The limitations of our study should be acknowledged. For starters, the patients who were included were already undergoing CRRT, and those who were not were not included in the comparisons. Consequently, we can only determine the mortality risk of these individuals, but we have no idea if CRRT will be beneficial to them. Second, our data mostly originate from an electronic medical records database, which is a retrospective study, and the level of evidence is lower than that of a prospective study. Therefore, the model’s external applicability still has to be tested in future investigations. Our research objective is to predict the mortality risk of AKI patients undergoing CRRT at different time points (10 days and 90 days). To achieve this, we utilized two separate classification analysis models. However, we also recognize that survival analysis might be a more intuitive choice as it can generate a risk curve over time (such as the Kaplan Meier curve) for each patient. Although survival analysis might provide more comprehensive information, we opted for classification analysis primarily due to its simplicity and intuitiveness, which are especially important for clinicians. In our 90-day risk model, approximately half of the “death” cases actually died within 10 days. This might suggest that this model is not identifying risk factors for long-term mortality. Nevertheless, we chose to include all death cases because our goal is to identify the mortality risk of all AKI patients, regardless of whether they die within the first 10 days of CRRT. However, we also acknowledge that if a patient survives the first 10 days of CRRT, excluding early deaths could make the 90-day prediction model more accurately reflect the risk factors for long-term mortality. We also noted that three of the top five prognostic factors for short-term and long-term mortality are shared, which might reflect the central role of these factors in the mortality risk of AKI patients.
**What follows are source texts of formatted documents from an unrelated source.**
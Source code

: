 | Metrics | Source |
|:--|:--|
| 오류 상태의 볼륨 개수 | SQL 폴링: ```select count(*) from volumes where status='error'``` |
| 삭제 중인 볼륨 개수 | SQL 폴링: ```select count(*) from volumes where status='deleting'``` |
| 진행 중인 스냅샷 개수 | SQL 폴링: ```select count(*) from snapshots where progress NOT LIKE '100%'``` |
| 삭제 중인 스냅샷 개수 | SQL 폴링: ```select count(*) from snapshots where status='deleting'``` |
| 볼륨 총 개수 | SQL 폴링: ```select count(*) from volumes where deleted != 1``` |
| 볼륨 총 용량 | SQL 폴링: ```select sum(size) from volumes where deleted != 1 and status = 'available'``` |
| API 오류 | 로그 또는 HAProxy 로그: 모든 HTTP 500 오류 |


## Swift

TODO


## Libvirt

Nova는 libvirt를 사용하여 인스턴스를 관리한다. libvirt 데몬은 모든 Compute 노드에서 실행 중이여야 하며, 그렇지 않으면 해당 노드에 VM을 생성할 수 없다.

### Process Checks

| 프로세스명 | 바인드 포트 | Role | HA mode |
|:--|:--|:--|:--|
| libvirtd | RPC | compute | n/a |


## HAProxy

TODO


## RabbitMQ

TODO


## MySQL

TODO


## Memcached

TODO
This might suggest that while some risk factors are consistently important throughout the disease process, other risk factors might only play a role at specific time intervals. These differences could have significant implications for clinical decision-making and patient management.

Conclusion

In this study, we used various ML algorithms to develop two risk stratification tools for identifying AKI patients with a high mortality risk following the commencement of CRRT. The findings suggest that the risk factors for various periods of mortality may be distinct. In terms of both short-term and long-term mortality, the main causes of death were SOFA score and WBC count. The RF algorithm has the best performance in regard to prediction, and this performance remains high even when it is subjected to external validation. In the future, additional external validation needs to be carried out to verify the external application of this model.